(INPUT DATA Opens)
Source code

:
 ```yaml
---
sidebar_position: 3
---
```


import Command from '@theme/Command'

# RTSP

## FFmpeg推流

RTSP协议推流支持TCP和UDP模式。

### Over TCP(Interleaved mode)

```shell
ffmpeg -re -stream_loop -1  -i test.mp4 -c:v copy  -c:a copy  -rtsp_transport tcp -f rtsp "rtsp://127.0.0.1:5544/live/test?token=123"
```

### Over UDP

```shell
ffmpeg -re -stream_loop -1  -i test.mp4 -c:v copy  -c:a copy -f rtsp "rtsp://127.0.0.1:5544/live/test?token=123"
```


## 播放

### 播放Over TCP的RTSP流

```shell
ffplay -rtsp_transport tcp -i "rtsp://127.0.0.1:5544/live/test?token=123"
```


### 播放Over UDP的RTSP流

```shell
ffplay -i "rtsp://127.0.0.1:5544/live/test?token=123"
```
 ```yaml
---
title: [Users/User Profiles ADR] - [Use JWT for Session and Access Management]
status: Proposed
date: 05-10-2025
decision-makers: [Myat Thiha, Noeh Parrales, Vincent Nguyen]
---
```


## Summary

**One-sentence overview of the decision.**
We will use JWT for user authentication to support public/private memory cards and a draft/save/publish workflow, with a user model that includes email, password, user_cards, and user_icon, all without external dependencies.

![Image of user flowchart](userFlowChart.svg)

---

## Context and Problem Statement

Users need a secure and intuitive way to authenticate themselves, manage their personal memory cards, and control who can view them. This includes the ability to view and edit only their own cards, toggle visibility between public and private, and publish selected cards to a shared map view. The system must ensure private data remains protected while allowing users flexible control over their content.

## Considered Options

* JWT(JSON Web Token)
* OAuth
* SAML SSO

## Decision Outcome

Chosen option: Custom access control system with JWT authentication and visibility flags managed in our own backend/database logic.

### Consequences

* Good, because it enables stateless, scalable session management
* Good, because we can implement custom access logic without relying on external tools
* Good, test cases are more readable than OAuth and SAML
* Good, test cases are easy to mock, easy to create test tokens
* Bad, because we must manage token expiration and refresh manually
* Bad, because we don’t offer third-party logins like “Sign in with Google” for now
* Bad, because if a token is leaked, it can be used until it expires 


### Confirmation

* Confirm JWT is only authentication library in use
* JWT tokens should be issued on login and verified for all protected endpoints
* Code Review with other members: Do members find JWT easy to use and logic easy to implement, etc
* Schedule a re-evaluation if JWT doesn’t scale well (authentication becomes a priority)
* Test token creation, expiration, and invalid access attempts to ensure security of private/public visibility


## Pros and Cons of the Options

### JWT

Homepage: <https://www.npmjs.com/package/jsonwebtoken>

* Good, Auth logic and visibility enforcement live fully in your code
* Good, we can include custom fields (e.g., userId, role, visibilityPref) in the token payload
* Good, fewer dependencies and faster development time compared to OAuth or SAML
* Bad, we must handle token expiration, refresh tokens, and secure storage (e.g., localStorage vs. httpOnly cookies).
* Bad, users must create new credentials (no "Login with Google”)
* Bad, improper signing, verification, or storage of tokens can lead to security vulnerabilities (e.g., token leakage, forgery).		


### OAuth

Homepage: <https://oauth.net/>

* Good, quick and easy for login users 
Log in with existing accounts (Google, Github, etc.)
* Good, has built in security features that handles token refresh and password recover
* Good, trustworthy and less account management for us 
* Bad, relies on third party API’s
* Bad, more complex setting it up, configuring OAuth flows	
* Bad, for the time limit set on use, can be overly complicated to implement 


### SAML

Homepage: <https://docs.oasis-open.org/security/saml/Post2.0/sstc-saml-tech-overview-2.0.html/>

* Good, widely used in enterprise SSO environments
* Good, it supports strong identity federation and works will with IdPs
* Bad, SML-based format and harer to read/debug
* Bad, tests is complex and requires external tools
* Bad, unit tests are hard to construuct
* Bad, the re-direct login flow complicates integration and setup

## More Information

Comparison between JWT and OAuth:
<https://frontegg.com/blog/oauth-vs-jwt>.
(INPUT DATA Closes)
# TASK REQUIREMENTS
All that belongs in your answer is the stretch of entries above from the line with "of the decision.**" through the line with "## Context and Problem Statement", printed exactly.

# YOUR RESPONSE
**One-sentence overview of the decision.**
We will use JWT for user authentication to support public/private memory cards and a draft/save/publish workflow, with a user model that includes email, password, user_cards, and user_icon, all without external dependencies.

![Image of user flowchart](userFlowChart.svg)

---

## Context and Problem Statement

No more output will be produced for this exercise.